La bebida, especialmente esos dos clásicos peruanos que son el pisco y la cerveza, acompañan cada conversación, cada acto, cada movimiento, como en una fuga desordenada de la sed, a menos que se trate, por el contrario, de una fuga –igualmente sin orden alguno– hacia la auto-negación que proporciona la borrachera. Pero si el alcohol es una presencia sistemática, mucho… muchísimo más lo es la comida. La cocina local, la comida criolla familiar, la que sigue a una jornada de caza, cada una con sus rituales particulares, pero también la comida callejera corriente en tantos países de América Latina, la ya banalizada de pollos asados, inmediatos y sin misterio; la de restaurantes y cebicherías, en definitiva todo lo que el hombre come es, en efecto, apetecido, solicitado, descripto, preparado, adornado hasta el hartazgo al punto de crear una suerte de espacio arcimbóldico en el que lo que lo comestible si no los reemplaza, por lo menos acompaña todo rasgo personal o social y al hacerlo lo califica. Aunque no es exclusiva, la atmósfera culinaria es fundamentalmente femenina y por mucho que permanezca semi oculta por las paredes del domus, se abre camino hacia fuera con el chirriar de frituras, el golpe de morteros en los que se machacan hierbas, ajíes o semillas, y sobre todo con la fragancia de culantros, ajos y cebollas que posibilitan “el olvido momentáneo de la pestilencia de la ciudad” (pag. 209). Al tiempo que con su enorme presencia en la novela crea un contrapeso interior y aporta un interesante rasgo de conflictividad potencial al universo masculino exterior, extrovertido, grandilocuente. Dueño. Real o míticamente dueño.
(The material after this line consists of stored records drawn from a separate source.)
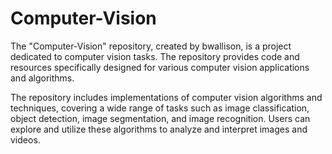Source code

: # Computer-Vision

The "Computer-Vision" repository, created by bwallison, is a project dedicated to computer vision tasks. The repository provides code and resources specifically designed for various computer vision applications and algorithms.

The repository includes implementations of computer vision algorithms and techniques, covering a wide range of tasks such as image classification, object detection, image segmentation, and image recognition. Users can explore and utilize these algorithms to analyze and interpret images and videos.
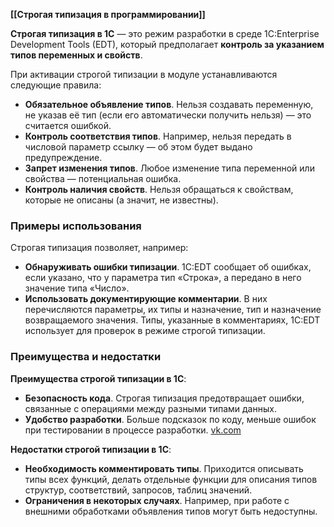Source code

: **[[Строгая типизация в программировании]]**

**Строгая типизация в 1С** — это режим разработки в среде 1C:Enterprise Development Tools (EDT), который предполагает **контроль за указанием типов переменных и свойств**.

При активации строгой типизации в модуле устанавливаются следующие правила:

- **Обязательное объявление типов**. Нельзя создавать переменную, не указав её тип (если его автоматически получить нельзя) — это считается ошибкой.
- **Контроль соответствия типов**. Например, нельзя передать в числовой параметр ссылку — об этом будет выдано предупреждение.
- **Запрет изменения типов**. Любое изменение типа переменной или свойства — потенциальная ошибка.
- **Контроль наличия свойств**. Нельзя обращаться к свойствам, которые не описаны (а значит, не известны).

### Примеры использования

Строгая типизация позволяет, например:

- **Обнаруживать ошибки типизации**. 1C:EDT сообщает об ошибках, если указано, что у параметра тип «Строка», а передано в него значение типа «Число».
- **Использовать документирующие комментарии**. В них перечисляются параметры, их типы и назначение, тип и назначение возвращаемого значения. Типы, указанные в комментариях, 1C:EDT использует для проверок в режиме строгой типизации.

### Преимущества и недостатки

**Преимущества строгой типизации в 1С**:

- **Безопасность кода**. Строгая типизация предотвращает ошибки, связанные с операциями между разными типами данных. 
- **Удобство разработки**. Больше подсказок по коду, меньше ошибок при тестировании в процессе разработки. [vk.com](https://vk.com/wall-107483541_2975)

**Недостатки строгой типизации в 1С**:

- **Необходимость комментировать типы**. Приходится описывать типы всех функций, делать отдельные функции для описания типов структур, соответствий, запросов, таблиц значений.
- **Ограничения в некоторых случаях**. Например, при работе с внешними обработками объявления типов могут быть недоступны.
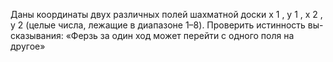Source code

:  Даны координаты двух различных полей шахматной доски x 1 , y 1 ,
 x 2 , y 2 (целые числа, лежащие в диапазоне 1–8). Проверить истинность вы-
 сказывания: «Ферзь за один ход может перейти с одного поля на другое»
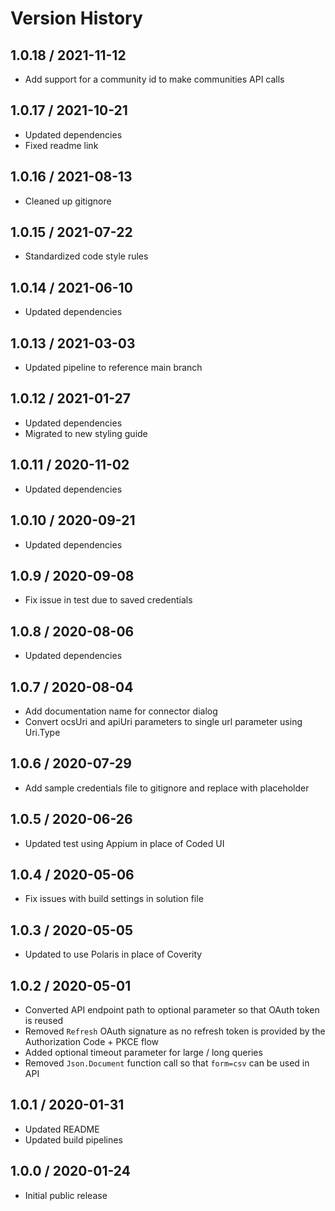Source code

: # Version History

## 1.0.18 / 2021-11-12

- Add support for a community id to make communities API calls

## 1.0.17 / 2021-10-21

- Updated dependencies
- Fixed readme link

## 1.0.16 / 2021-08-13

- Cleaned up gitignore

## 1.0.15 / 2021-07-22

- Standardized code style rules

## 1.0.14 / 2021-06-10

- Updated dependencies

## 1.0.13 / 2021-03-03

- Updated pipeline to reference main branch

## 1.0.12 / 2021-01-27

- Updated dependencies
- Migrated to new styling guide

## 1.0.11 / 2020-11-02

- Updated dependencies

## 1.0.10 / 2020-09-21

- Updated dependencies

## 1.0.9 / 2020-09-08

- Fix issue in test due to saved credentials

## 1.0.8 / 2020-08-06

- Updated dependencies

## 1.0.7 / 2020-08-04

- Add documentation name for connector dialog
- Convert ocsUri and apiUri parameters to single url parameter using Uri.Type

## 1.0.6 / 2020-07-29

- Add sample credentials file to gitignore and replace with placeholder

## 1.0.5 / 2020-06-26

- Updated test using Appium in place of Coded UI

## 1.0.4 / 2020-05-06

- Fix issues with build settings in solution file

## 1.0.3 / 2020-05-05

- Updated to use Polaris in place of Coverity

## 1.0.2 / 2020-05-01

- Converted API endpoint path to optional parameter so that OAuth token is reused
- Removed `Refresh` OAuth signature as no refresh token is provided by the Authorization Code + PKCE flow
- Added optional timeout parameter for large / long queries
- Removed `Json.Document` function call so that `form=csv` can be used in API

## 1.0.1 / 2020-01-31

- Updated README
- Updated build pipelines

## 1.0.0 / 2020-01-24

- Initial public release
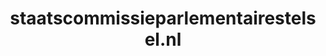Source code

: ---
layout: post
title:  "staatscommissieparlementairestelsel.nl"
internal_url:  "/data/staatscommissieparlementairestelsel.nl.html"
categories: dutchgov
---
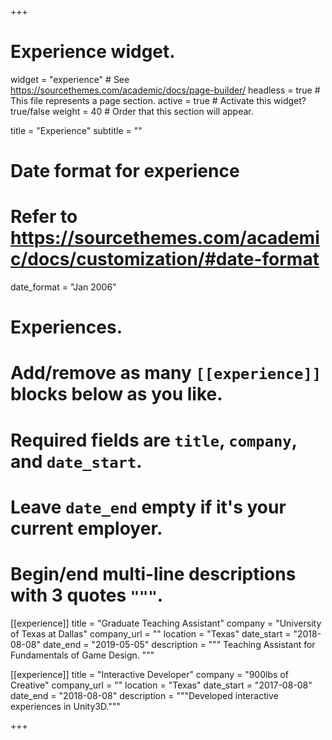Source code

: +++
# Experience widget.
widget = "experience"  # See https://sourcethemes.com/academic/docs/page-builder/
headless = true  # This file represents a page section.
active = true  # Activate this widget? true/false
weight = 40  # Order that this section will appear.

title = "Experience"
subtitle = ""

# Date format for experience
#   Refer to https://sourcethemes.com/academic/docs/customization/#date-format
date_format = "Jan 2006"

# Experiences.
#   Add/remove as many `[[experience]]` blocks below as you like.
#   Required fields are `title`, `company`, and `date_start`.
#   Leave `date_end` empty if it's your current employer.
#   Begin/end multi-line descriptions with 3 quotes `"""`.
[[experience]]
  title = "Graduate Teaching Assistant"
  company = "University of Texas at Dallas"
  company_url = ""
  location = "Texas"
  date_start = "2018-08-08"
  date_end = "2019-05-05"
  description = """
  Teaching Assistant for Fundamentals of Game Design.
  """

[[experience]]
  title = "Interactive Developer"
  company = "900lbs of Creative"
  company_url = ""
  location = "Texas"
  date_start = "2017-08-08"
  date_end = "2018-08-08"
  description = """Developed interactive experiences in Unity3D."""

+++
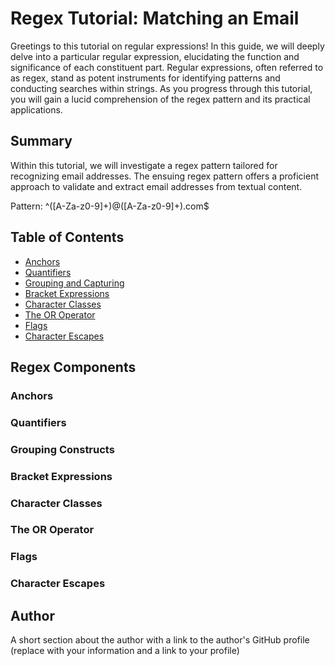 # Regex Tutorial: Matching an Email

Greetings to this tutorial on regular expressions! In this guide, we will deeply delve into a particular regular expression, elucidating the function and significance of each constituent part. Regular expressions, often referred to as regex, stand as potent instruments for identifying patterns and conducting searches within strings. As you progress through this tutorial, you will gain a lucid comprehension of the regex pattern and its practical applications.

## Summary

Within this tutorial, we will investigate a regex pattern tailored for recognizing email addresses. The ensuing regex pattern offers a proficient approach to validate and extract email addresses from textual content.

Pattern: ^([A-Za-z0-9]+)@([A-Za-z0-9]+).com$

## Table of Contents

- [Anchors](#anchors)
- [Quantifiers](#quantifiers)
- [Grouping and Capturing](#grouping-and-capturing)
- [Bracket Expressions](#bracket-expressions)
- [Character Classes](#character-classes)
- [The OR Operator](#the-or-operator)
- [Flags](#flags)
- [Character Escapes](#character-escapes)

## Regex Components

### Anchors

### Quantifiers

### Grouping Constructs

### Bracket Expressions

### Character Classes

### The OR Operator

### Flags

### Character Escapes

## Author

A short section about the author with a link to the author's GitHub profile (replace with your information and a link to your profile)
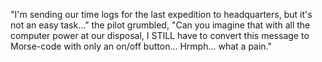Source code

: "I'm sending our time logs for the last expedition to headquarters, but it's not an easy task..."
the pilot grumbled, "Can you imagine that with all the computer power at our disposal,
I STILL have to convert this message to Morse-code with only an on/off button... Hrmph... what a pain."
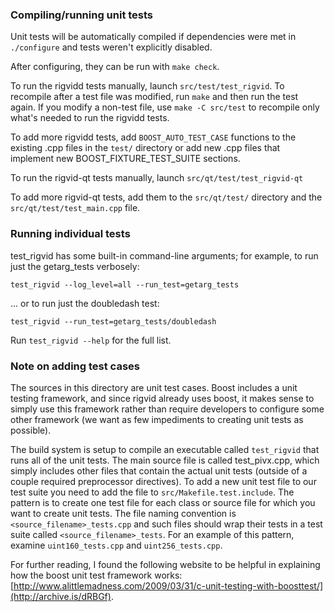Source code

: ### Compiling/running unit tests

Unit tests will be automatically compiled if dependencies were met in `./configure`
and tests weren't explicitly disabled.

After configuring, they can be run with `make check`.

To run the rigvidd tests manually, launch `src/test/test_rigvid`. To recompile
after a test file was modified, run `make` and then run the test again. If you
modify a non-test file, use `make -C src/test` to recompile only what's needed
to run the rigvidd tests.

To add more rigvidd tests, add `BOOST_AUTO_TEST_CASE` functions to the existing
.cpp files in the `test/` directory or add new .cpp files that
implement new BOOST_FIXTURE_TEST_SUITE sections.

To run the rigvid-qt tests manually, launch `src/qt/test/test_rigvid-qt`

To add more rigvid-qt tests, add them to the `src/qt/test/` directory and
the `src/qt/test/test_main.cpp` file.

### Running individual tests

test_rigvid has some built-in command-line arguments; for
example, to run just the getarg_tests verbosely:

    test_rigvid --log_level=all --run_test=getarg_tests

... or to run just the doubledash test:

    test_rigvid --run_test=getarg_tests/doubledash

Run `test_rigvid --help` for the full list.

### Note on adding test cases

The sources in this directory are unit test cases.  Boost includes a
unit testing framework, and since rigvid already uses boost, it makes
sense to simply use this framework rather than require developers to
configure some other framework (we want as few impediments to creating
unit tests as possible).

The build system is setup to compile an executable called `test_rigvid`
that runs all of the unit tests.  The main source file is called
test_pivx.cpp, which simply includes other files that contain the
actual unit tests (outside of a couple required preprocessor
directives). To add a new unit test file to our test suite you need
to add the file to `src/Makefile.test.include`. The pattern is to
create one test file for each class or source file for which you want
to create unit tests.  The file naming convention is
`<source_filename>_tests.cpp` and such files should wrap their tests
in a test suite called `<source_filename>_tests`.  For an example of
this pattern, examine `uint160_tests.cpp` and `uint256_tests.cpp`.

For further reading, I found the following website to be helpful in
explaining how the boost unit test framework works:
[http://www.alittlemadness.com/2009/03/31/c-unit-testing-with-boosttest/](http://archive.is/dRBGf).
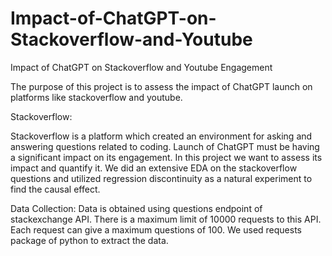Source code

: # Impact-of-ChatGPT-on-Stackoverflow-and-Youtube
Impact of ChatGPT on Stackoverflow and Youtube Engagement

The purpose of this project is to assess the impact of ChatGPT launch on platforms like stackoverflow and youtube. 

Stackoverflow:

Stackoverflow is a platform which created an environment for asking and answering questions related to coding. Launch of ChatGPT must be having a significant impact on its engagement. In this project we want to assess its impact and quantify it. We did an extensive EDA on the stackoverflow questions and utilized regression discontinuity as a natural experiment to find the causal effect.

Data Collection: 
Data is obtained using questions endpoint of stackexchange API. There is a maximum limit of 10000 requests to this API. Each request can give a maximum questions of 100. We used requests package of python to extract the data.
En El Pozo (1939), su primera novela, Juan Carlos Onetti hace decir a su protagonista que a la manera como “alguien” lo expresara –no recuerda quién –, todo hombre debe escribir sus memorias al cumplir cuarenta años. El responsable de esa observación, el “alguien” que el personaje onettiano no recuerda, es Benvenuto Cellini y lo expresa en su soberbia Autobiografía. Quizás no resultara extemporáneo arriesgar la hipótesis –por otra parte seguramente indemostrable –de que Rodríguez Liñán escribe su Leyenda del Padre como manera de acercarse a su propia autobiografía. A un paso de sus cuarenta años, por otra parte. Esto sucedería a partir del momento en que se produce esa cierta fusión entre padre (legendarizado) e hijo (relator de la leyenda) que evocábamos más arriba y que tiene su punto de partida en la utilización de la memoria como método investigativo –apoyado, ya lo dijimos, por los comentarios ajenos y por el Diario, pero aún así con todo el andamiaje reconsiderado, recompuesto, reformulado a partir (otra vez) de la memoria del hijo/narrador/escritor. Un elemento teórico que quizás apoyara esta hipótesis está en aquella cita de Claude Burgelin (2) que nos dejaba pensar que a medida que Pierre Pachet avanzaba en la redacción memoriosa de la Autobiografía de mi Padre cabía la posibilidad de que fuera iluminando oscuridades de su propia biografía. Los recuerdos que movilizamos cuando buceamos en el tiempo pasado de un semejante tan estrechamente ligado a nosotros como puede serlo nuestro propio padre –amado, odiado, admirado o despreciado, poco importa – o no nos dan ninguna respuesta o nos incorporan a la experiencia de nuestro investigado. La memoria dista mucho de ser un cuaderno con apuntes realizados a lo largo de nuestra vida para ser consultado en el futuro. Es, por el contrario, un motor eminentemente activo y creador, virtuoso mezclador de verdades y mentiras: un factor que propicia la literatura.

* Víctor Soumérou es catedrático de Letras Hispanoamericanas y crítico argentino.